→ **Task to carry out**: Give the number of lines in the data that hold the string "Phase". Nothing else is needed.

-- -- --

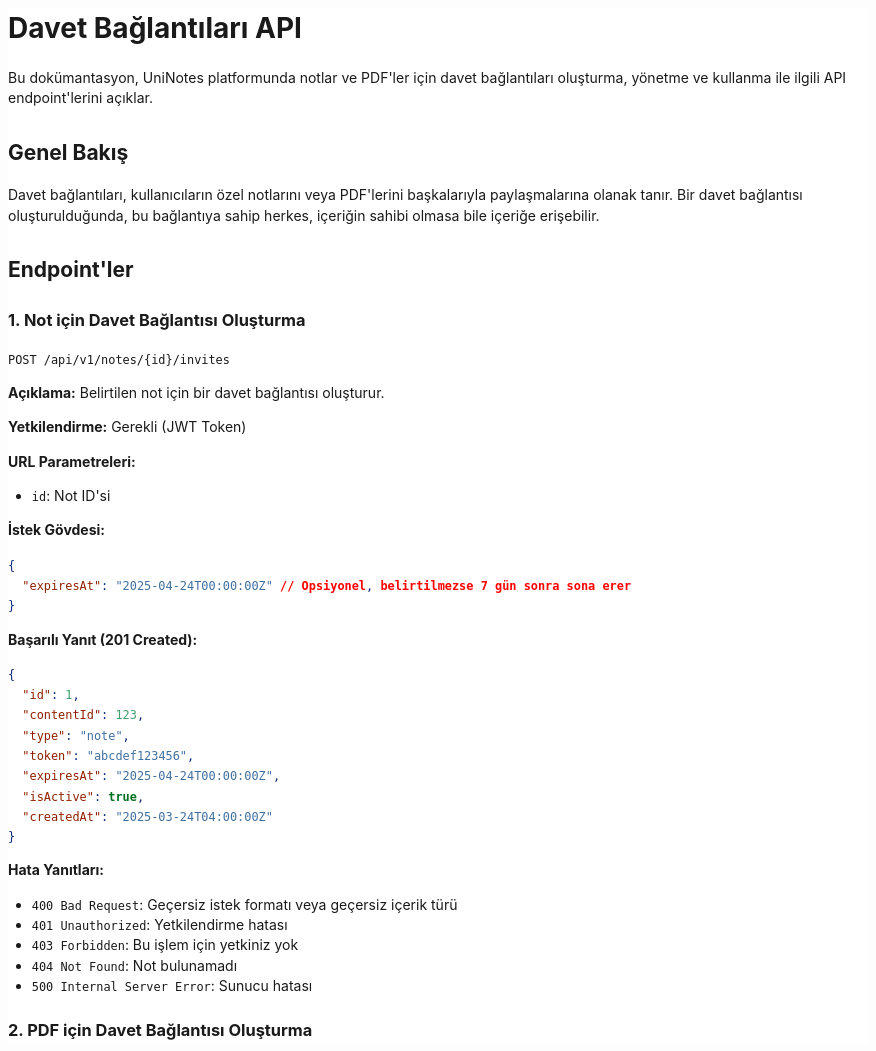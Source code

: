 # Davet Bağlantıları API

Bu dokümantasyon, UniNotes platformunda notlar ve PDF'ler için davet bağlantıları oluşturma, yönetme ve kullanma ile ilgili API endpoint'lerini açıklar.

## Genel Bakış

Davet bağlantıları, kullanıcıların özel notlarını veya PDF'lerini başkalarıyla paylaşmalarına olanak tanır. Bir davet bağlantısı oluşturulduğunda, bu bağlantıya sahip herkes, içeriğin sahibi olmasa bile içeriğe erişebilir.

## Endpoint'ler

### 1. Not için Davet Bağlantısı Oluşturma

```
POST /api/v1/notes/{id}/invites
```

**Açıklama:** Belirtilen not için bir davet bağlantısı oluşturur.

**Yetkilendirme:** Gerekli (JWT Token)

**URL Parametreleri:**
- `id`: Not ID'si

**İstek Gövdesi:**
```json
{
  "expiresAt": "2025-04-24T00:00:00Z" // Opsiyonel, belirtilmezse 7 gün sonra sona erer
}
```

**Başarılı Yanıt (201 Created):**
```json
{
  "id": 1,
  "contentId": 123,
  "type": "note",
  "token": "abcdef123456",
  "expiresAt": "2025-04-24T00:00:00Z",
  "isActive": true,
  "createdAt": "2025-03-24T04:00:00Z"
}
```

**Hata Yanıtları:**
- `400 Bad Request`: Geçersiz istek formatı veya geçersiz içerik türü
- `401 Unauthorized`: Yetkilendirme hatası
- `403 Forbidden`: Bu işlem için yetkiniz yok
- `404 Not Found`: Not bulunamadı
- `500 Internal Server Error`: Sunucu hatası

### 2. PDF için Davet Bağlantısı Oluşturma
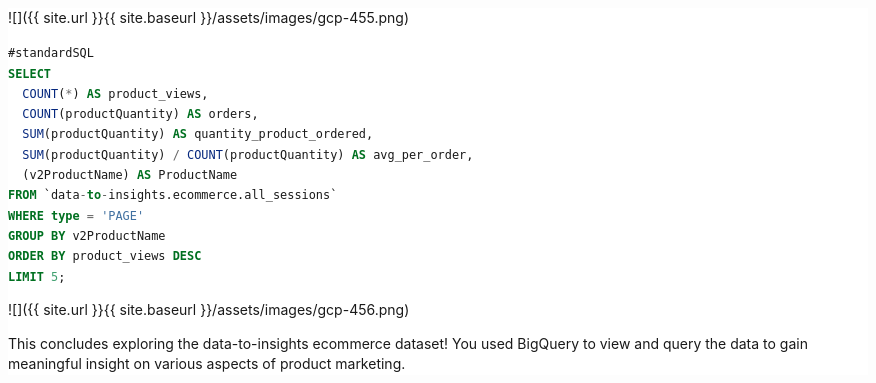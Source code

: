 ![]({{ site.url }}{{ site.baseurl }}/assets/images/gcp-455.png)

```sql
#standardSQL
SELECT
  COUNT(*) AS product_views,
  COUNT(productQuantity) AS orders,
  SUM(productQuantity) AS quantity_product_ordered,
  SUM(productQuantity) / COUNT(productQuantity) AS avg_per_order,
  (v2ProductName) AS ProductName
FROM `data-to-insights.ecommerce.all_sessions`
WHERE type = 'PAGE'
GROUP BY v2ProductName
ORDER BY product_views DESC
LIMIT 5;
```

  ![]({{ site.url }}{{ site.baseurl }}/assets/images/gcp-456.png)

  

  

  

  

  

  

  







This concludes exploring the data-to-insights ecommerce dataset! You  used BigQuery to view and query the data to gain meaningful insight on  various aspects of product marketing.

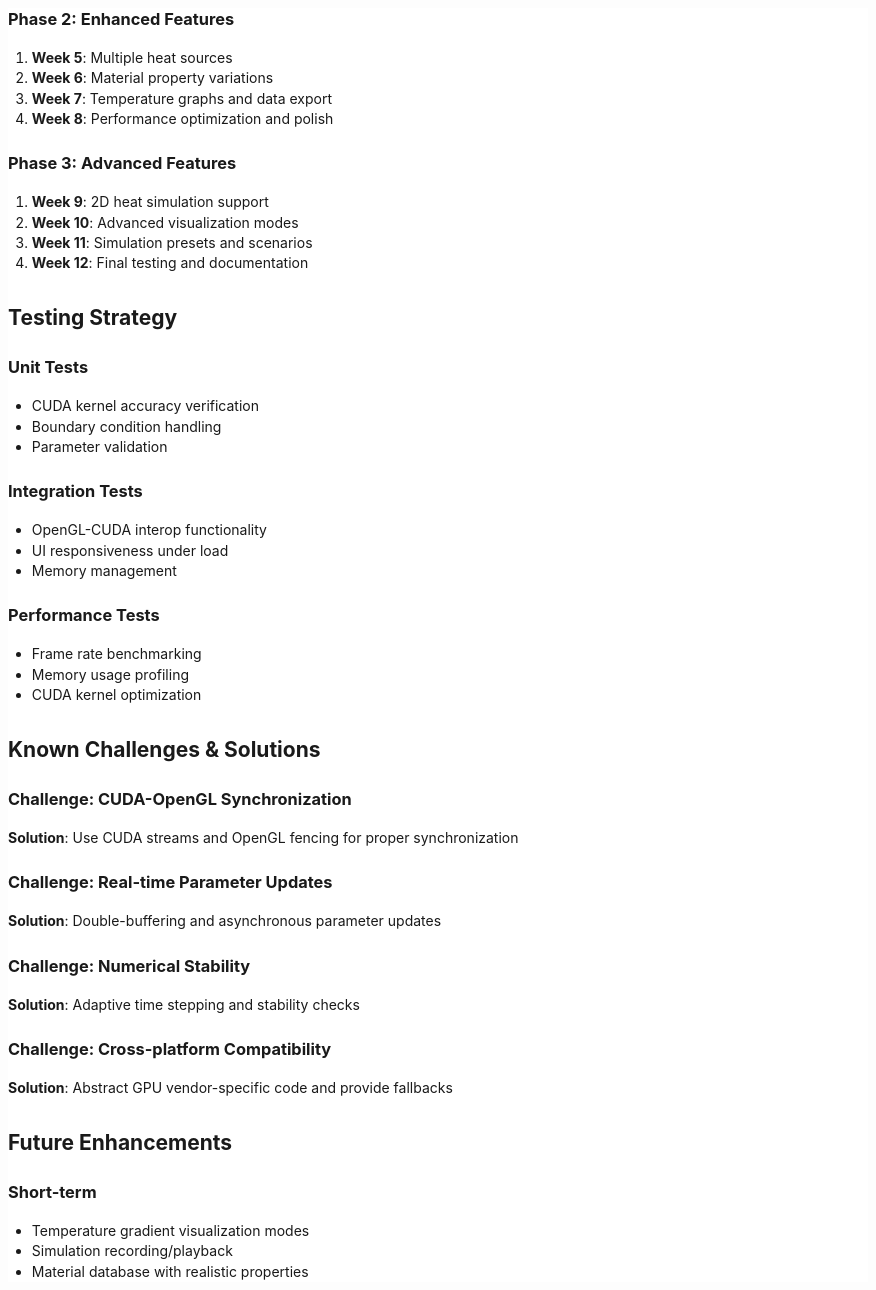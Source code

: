 ### Phase 2: Enhanced Features
1. **Week 5**: Multiple heat sources
2. **Week 6**: Material property variations
3. **Week 7**: Temperature graphs and data export
4. **Week 8**: Performance optimization and polish

### Phase 3: Advanced Features
1. **Week 9**: 2D heat simulation support
2. **Week 10**: Advanced visualization modes
3. **Week 11**: Simulation presets and scenarios
4. **Week 12**: Final testing and documentation

## Testing Strategy

### Unit Tests
- CUDA kernel accuracy verification
- Boundary condition handling
- Parameter validation

### Integration Tests
- OpenGL-CUDA interop functionality
- UI responsiveness under load
- Memory management

### Performance Tests
- Frame rate benchmarking
- Memory usage profiling
- CUDA kernel optimization

## Known Challenges & Solutions

### Challenge: CUDA-OpenGL Synchronization
**Solution**: Use CUDA streams and OpenGL fencing for proper synchronization

### Challenge: Real-time Parameter Updates
**Solution**: Double-buffering and asynchronous parameter updates

### Challenge: Numerical Stability
**Solution**: Adaptive time stepping and stability checks

### Challenge: Cross-platform Compatibility
**Solution**: Abstract GPU vendor-specific code and provide fallbacks

## Future Enhancements

### Short-term
- Temperature gradient visualization modes
- Simulation recording/playback
- Material database with realistic properties
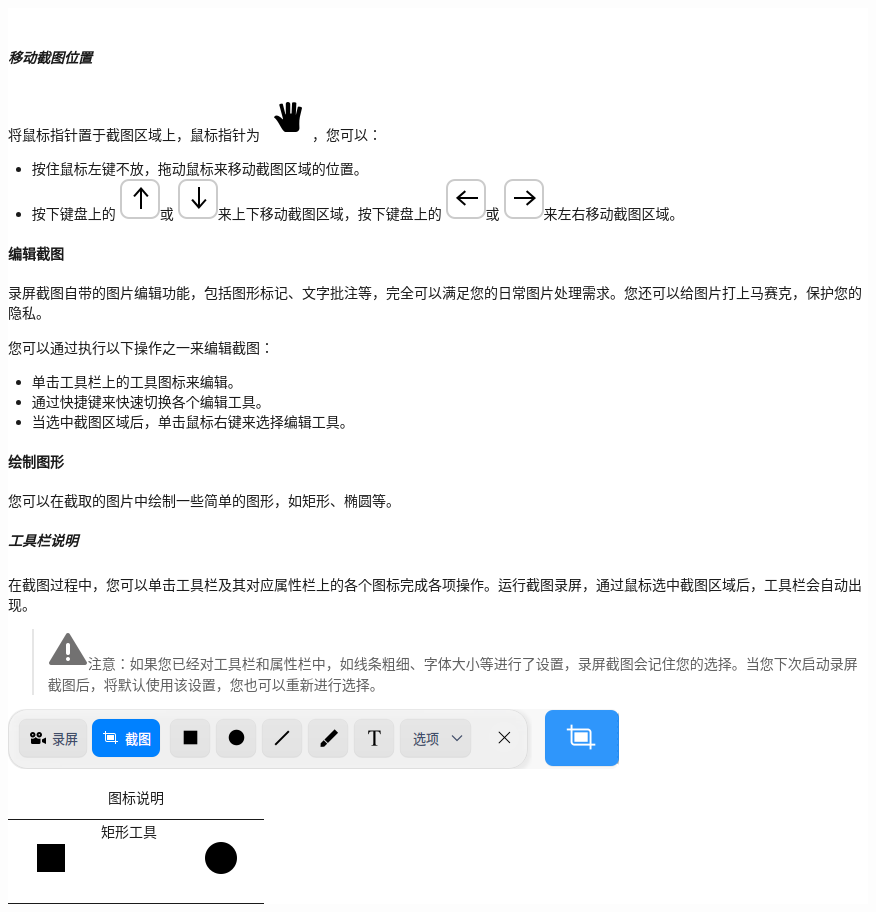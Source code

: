 &nbsp;&nbsp;&nbsp;&nbsp;&nbsp;&nbsp;&nbsp;&nbsp;&nbsp;&nbsp;&nbsp;&nbsp;&nbsp;

##### 移动截图位置

将鼠标指针置于截图区域上，鼠标指针为 ![手指](icon/hand.svg)，您可以：
- 按住鼠标左键不放，拖动鼠标来移动截图区域的位置。
- 按下键盘上的 ![向上](icon/Up.svg)或 ![向下](icon/Down.svg)来上下移动截图区域，按下键盘上的 ![向左](icon/Left.svg)或 ![向右](icon/Right.svg)来左右移动截图区域。

#### 编辑截图

录屏截图自带的图片编辑功能，包括图形标记、文字批注等，完全可以满足您的日常图片处理需求。您还可以给图片打上马赛克，保护您的隐私。

您可以通过执行以下操作之一来编辑截图：

- 单击工具栏上的工具图标来编辑。
- 通过快捷键来快速切换各个编辑工具。
- 当选中截图区域后，单击鼠标右键来选择编辑工具。

#### 绘制图形

您可以在截取的图片中绘制一些简单的图形，如矩形、椭圆等。

##### 工具栏说明

在截图过程中，您可以单击工具栏及其对应属性栏上的各个图标完成各项操作。运行截图录屏，通过鼠标选中截图区域后，工具栏会自动出现。

> ![attention](icon/attention.svg)注意：如果您已经对工具栏和属性栏中，如线条粗细、字体大小等进行了设置，录屏截图会记住您的选择。当您下次启动录屏截图后，将默认使用该设置，您也可以重新进行选择。


![0|截图工具栏](jpg/capture_bar.png)

<table class="block1">
    <caption>图标说明</caption>
    <tbody>
        <tr>
            <td><img src="icon/rectangle_normal.svg" alt="矩形工具" class="inline" /></td>
            <td>矩形工具</td>
            <td class="blank"></td>
            <td><img src="icon/oval_normal.svg" alt="椭圆工具" class="inline" /></td>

-- -- --

→ **Task result**: 2